- INSTRUCTIONS FOR THE TASK -
Extract each line holding the word "streams" from the entries.

____ SOURCE MATERIAL

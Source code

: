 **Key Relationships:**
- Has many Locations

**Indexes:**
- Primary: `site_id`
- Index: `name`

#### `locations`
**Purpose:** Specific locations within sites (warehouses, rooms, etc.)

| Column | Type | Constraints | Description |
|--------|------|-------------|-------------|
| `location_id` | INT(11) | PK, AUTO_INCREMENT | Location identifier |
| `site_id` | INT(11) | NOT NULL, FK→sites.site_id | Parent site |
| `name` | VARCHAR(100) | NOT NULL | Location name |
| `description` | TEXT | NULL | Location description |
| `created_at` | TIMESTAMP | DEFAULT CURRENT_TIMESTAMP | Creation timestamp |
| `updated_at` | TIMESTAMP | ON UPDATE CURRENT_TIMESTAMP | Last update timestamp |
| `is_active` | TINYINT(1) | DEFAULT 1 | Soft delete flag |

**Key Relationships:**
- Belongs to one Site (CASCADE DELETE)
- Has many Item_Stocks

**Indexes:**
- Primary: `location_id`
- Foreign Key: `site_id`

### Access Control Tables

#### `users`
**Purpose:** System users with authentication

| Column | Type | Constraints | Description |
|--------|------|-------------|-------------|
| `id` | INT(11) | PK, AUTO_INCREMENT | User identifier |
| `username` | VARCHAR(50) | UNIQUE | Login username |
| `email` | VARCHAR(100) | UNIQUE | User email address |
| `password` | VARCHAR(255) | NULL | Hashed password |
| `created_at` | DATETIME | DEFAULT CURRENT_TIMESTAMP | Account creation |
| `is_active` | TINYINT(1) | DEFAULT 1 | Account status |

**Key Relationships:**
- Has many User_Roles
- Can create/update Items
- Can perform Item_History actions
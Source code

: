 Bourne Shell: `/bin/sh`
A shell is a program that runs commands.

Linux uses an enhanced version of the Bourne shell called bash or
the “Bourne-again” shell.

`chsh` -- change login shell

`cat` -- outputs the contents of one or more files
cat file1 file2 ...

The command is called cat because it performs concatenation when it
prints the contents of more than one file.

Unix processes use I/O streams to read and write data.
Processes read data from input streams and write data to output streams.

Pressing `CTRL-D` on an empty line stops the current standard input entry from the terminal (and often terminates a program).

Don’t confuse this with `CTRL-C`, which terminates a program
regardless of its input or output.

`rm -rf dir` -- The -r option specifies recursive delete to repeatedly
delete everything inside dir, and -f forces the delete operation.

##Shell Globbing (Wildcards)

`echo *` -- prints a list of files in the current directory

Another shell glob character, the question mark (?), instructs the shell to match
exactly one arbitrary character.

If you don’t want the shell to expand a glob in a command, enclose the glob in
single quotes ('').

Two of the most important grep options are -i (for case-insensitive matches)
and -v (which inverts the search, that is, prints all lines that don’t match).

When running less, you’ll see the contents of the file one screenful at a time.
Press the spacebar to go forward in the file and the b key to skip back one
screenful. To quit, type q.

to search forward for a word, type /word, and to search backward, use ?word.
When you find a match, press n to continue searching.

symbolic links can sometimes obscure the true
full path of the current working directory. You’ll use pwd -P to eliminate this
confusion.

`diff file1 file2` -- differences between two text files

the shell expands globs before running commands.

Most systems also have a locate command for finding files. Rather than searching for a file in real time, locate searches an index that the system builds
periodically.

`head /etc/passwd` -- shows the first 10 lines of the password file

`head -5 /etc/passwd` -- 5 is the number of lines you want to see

________

- COMPLETED EXERCISE -
Unix processes use I/O streams to read and write data.
Processes read data from input streams and write data to output streams.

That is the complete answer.